Harvard economist William Hsiao told lawmakers a month ago that if they adopted a single payer style health care plan, Vermonters could save $500 million in the first year of implementation (2015).

Since then, questions have been raised about that target figure. Fletcher Allen Health Care, in comments to Hsiao, said the professor overestimated the savings that could materialize from a single-payer system.

In a 15-page rebuttal to the Hsiao plan, hospital administrators took issue with Hsiao’s assertions that Vermont residents could save that much money through a system that would be designed to curtail administrative costs, waste, duplicative services, fraud and abuse. Officials pointed to statewide statistics regarding Vermont’s hospitalization and diagnostic testing rates, which they said are lower than those of neighboring states.

“Getting these numbers right is not about resting on our laurels or pretending that we cannot further reduce unnecessary services,” officials wrote. “It does speak directly, though, to what kind of savings can be further squeezed out of an already high-performing system.”
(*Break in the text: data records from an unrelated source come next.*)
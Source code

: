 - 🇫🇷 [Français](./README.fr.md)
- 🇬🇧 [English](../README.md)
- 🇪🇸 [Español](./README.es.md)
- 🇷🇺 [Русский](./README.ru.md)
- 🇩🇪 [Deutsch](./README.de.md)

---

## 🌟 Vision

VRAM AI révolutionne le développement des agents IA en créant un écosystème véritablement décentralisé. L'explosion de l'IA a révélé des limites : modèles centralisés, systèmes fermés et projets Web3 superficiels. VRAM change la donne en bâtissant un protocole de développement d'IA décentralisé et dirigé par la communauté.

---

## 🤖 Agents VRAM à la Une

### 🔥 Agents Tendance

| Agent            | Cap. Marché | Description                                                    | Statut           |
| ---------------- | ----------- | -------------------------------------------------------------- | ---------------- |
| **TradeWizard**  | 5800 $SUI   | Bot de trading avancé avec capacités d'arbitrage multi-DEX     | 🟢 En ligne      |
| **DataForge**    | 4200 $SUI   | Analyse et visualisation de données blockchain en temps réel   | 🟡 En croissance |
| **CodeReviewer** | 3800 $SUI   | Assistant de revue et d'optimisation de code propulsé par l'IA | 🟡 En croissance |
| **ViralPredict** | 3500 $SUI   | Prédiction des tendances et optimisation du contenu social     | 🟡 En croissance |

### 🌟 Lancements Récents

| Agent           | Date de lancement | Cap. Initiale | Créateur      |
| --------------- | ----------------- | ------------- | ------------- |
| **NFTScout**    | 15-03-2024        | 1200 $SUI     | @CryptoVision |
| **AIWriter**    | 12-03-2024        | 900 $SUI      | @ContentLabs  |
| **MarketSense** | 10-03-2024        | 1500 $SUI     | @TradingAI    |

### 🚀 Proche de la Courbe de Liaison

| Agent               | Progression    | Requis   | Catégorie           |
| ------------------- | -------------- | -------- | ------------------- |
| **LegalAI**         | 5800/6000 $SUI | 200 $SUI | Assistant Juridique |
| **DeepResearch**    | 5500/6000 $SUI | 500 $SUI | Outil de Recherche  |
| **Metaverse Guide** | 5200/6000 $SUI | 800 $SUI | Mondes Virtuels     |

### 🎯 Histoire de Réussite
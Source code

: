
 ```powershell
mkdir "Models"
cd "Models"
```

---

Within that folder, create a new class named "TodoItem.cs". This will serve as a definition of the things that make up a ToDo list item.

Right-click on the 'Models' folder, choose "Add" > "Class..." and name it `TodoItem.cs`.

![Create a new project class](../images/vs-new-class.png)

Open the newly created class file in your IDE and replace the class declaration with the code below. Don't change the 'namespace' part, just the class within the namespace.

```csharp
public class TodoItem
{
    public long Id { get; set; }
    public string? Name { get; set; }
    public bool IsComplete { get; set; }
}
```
Hsiao’s report estimates that Vermont medical providers could reduce administrative costs by 6.5 percent under a streamlined billing system. Under that scenario, Fletcher Allen would be expected to save $29 million — a figure officials say is out of the question. They said it would be possible to save $5.3 million in estimated administrative costs. The hospital spends $35 million on billing and insurance related expenses per year, according to the written comments. (Fletcher Allen’s total revenues in 2009 were $875 million.)

Hsiao didn’t waver, however, in his assessment of the potential savings a single payer system could generate. The Harvard professor’s team ran the numbers again for his final report, which was submitted to the Legislature on Friday, and the projected 2015 savings came in at $580 million.

Hsiao said he received as many comments about an overestimation of the savings as he did complaints about underestimating the totals. In all, 170 Vermonters commented on the draft report, which was submitted to the Legislature in January.

“We didn’t do such a bad job,” Hsiao said. “We came out in the middle.”

If anything, Hsiao said, the totals his team calculated are conservative.

“We don’t want to mislead the Legislature and the governor to do something highly risky,” Hsiao said. “We erred on the side of conservatism. We overstated the cost so if things don’t work out you have a margin (of error). The worst thing we can do is be too optimistic so you’re left in a deficit position. It’s not my intention to put you in that position.”

Dr. Jonathon Gruber, a health care economist from MIT, supported Hsiao’s conclusions in a presentation to the House Health Care Committee Friday afternoon.

“Bill’s been conservative, but appropriately so,” Gruber said. “It’s better to get it right than overreach and see it collapse.”

Hsiao said his team included in its estimate labor savings based on an all-claims payment system in which doctors and nurses would no longer need to satisfy billing requirements for insurers.

In the final report, Hsiao said he fleshed out a few details, but his broadest conclusion didn’t change: In order for the state to save money and provide better health care outcomes for all Vermonters, it needs to adopt a universal health care system with a uniform payment mechanism.

“The system is broken,” Hsiao said. “It’s broken in a systemic way. Different parts don’t come together in a synchronization. It will only get worse, not better.”

Hsiao recommends investing $350 million of the $580 million in estimated savings into programs to support primary care doctors and an extension of “essential” medical benefits to uninsured or underinsured Vermonters.

In 2016, the single payer system is projected to save $770 million. By 2019, Hsiao estimates it will reduce health care spending by $1.1 billion.

The Department of Banking, Insurance, Securities and Health Care Administration says the state will spend $5.9 billion on health care in fiscal year 2012. By 2015, that number is expected to climb an additional $1.6 billion.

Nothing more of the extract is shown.